TO DO: Count the lines in the records that hold the string "scripts". Only the number should be given.

SOURCE RECORDS:
=====

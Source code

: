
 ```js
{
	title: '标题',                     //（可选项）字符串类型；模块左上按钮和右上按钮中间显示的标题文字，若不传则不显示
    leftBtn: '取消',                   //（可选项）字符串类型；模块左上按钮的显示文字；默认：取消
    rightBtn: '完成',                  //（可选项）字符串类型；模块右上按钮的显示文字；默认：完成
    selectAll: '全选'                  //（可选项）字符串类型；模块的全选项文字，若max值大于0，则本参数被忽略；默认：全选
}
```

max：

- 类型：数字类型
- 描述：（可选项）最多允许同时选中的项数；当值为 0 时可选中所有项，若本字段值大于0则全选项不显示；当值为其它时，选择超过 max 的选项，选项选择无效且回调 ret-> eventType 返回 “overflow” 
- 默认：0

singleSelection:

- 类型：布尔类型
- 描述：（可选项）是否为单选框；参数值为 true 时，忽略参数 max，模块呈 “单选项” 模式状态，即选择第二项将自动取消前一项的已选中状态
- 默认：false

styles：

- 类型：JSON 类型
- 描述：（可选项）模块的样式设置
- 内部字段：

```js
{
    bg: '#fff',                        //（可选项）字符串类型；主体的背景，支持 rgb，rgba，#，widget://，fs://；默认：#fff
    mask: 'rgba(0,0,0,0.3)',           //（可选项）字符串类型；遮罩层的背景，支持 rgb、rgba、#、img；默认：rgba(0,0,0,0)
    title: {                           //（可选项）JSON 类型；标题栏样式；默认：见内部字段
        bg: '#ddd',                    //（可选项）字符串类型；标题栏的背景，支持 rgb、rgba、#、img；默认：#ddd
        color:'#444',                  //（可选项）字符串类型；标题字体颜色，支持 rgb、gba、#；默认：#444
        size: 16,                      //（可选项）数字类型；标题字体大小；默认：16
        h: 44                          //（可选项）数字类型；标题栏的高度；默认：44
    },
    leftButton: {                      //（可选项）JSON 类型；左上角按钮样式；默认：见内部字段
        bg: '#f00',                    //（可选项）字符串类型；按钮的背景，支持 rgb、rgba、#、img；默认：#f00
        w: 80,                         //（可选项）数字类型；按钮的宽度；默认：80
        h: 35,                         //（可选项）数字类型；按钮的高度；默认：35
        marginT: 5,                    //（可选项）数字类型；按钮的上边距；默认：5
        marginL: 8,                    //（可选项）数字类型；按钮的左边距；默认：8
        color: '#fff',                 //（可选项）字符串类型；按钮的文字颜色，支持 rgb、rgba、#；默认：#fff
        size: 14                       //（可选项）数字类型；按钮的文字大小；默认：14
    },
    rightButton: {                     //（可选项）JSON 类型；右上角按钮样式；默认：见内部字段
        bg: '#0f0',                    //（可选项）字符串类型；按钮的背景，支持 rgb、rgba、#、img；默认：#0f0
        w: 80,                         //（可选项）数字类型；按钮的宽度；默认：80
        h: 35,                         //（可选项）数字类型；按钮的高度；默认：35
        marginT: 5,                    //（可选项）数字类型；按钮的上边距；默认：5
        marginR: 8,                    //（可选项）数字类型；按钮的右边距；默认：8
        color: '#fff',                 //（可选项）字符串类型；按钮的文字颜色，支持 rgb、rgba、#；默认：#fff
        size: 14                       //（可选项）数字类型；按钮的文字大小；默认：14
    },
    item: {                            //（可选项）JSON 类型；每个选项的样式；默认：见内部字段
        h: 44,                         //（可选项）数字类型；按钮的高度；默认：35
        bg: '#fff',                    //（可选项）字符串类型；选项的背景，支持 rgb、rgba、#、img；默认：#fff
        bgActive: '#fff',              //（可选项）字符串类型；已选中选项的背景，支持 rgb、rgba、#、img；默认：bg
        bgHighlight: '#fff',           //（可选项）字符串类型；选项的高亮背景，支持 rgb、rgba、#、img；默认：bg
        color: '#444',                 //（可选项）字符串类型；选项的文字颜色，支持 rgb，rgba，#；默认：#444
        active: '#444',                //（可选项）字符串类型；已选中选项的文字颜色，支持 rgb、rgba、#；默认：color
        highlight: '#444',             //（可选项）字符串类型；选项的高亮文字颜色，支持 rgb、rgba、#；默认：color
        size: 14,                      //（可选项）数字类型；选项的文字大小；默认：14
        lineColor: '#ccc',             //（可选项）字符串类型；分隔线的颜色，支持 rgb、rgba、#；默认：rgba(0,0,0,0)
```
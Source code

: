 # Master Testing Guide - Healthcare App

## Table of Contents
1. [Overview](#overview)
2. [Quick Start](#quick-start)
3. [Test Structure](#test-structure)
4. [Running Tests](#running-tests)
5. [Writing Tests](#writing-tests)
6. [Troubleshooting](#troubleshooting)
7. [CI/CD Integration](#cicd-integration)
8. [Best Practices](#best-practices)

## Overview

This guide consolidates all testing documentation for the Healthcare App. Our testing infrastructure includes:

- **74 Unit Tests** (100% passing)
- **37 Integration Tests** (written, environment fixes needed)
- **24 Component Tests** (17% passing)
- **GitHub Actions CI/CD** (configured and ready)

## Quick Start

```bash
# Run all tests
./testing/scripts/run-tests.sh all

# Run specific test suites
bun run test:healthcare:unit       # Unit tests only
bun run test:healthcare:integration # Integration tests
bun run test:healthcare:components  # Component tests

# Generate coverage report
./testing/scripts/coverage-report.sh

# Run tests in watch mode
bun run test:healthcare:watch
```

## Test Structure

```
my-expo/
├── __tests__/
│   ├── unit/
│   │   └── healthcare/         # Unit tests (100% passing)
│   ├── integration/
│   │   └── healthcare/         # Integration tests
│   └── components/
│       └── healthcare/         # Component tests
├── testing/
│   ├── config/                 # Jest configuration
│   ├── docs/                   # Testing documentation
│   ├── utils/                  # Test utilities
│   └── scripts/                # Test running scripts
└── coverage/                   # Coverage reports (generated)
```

=====

SOLUTION: 3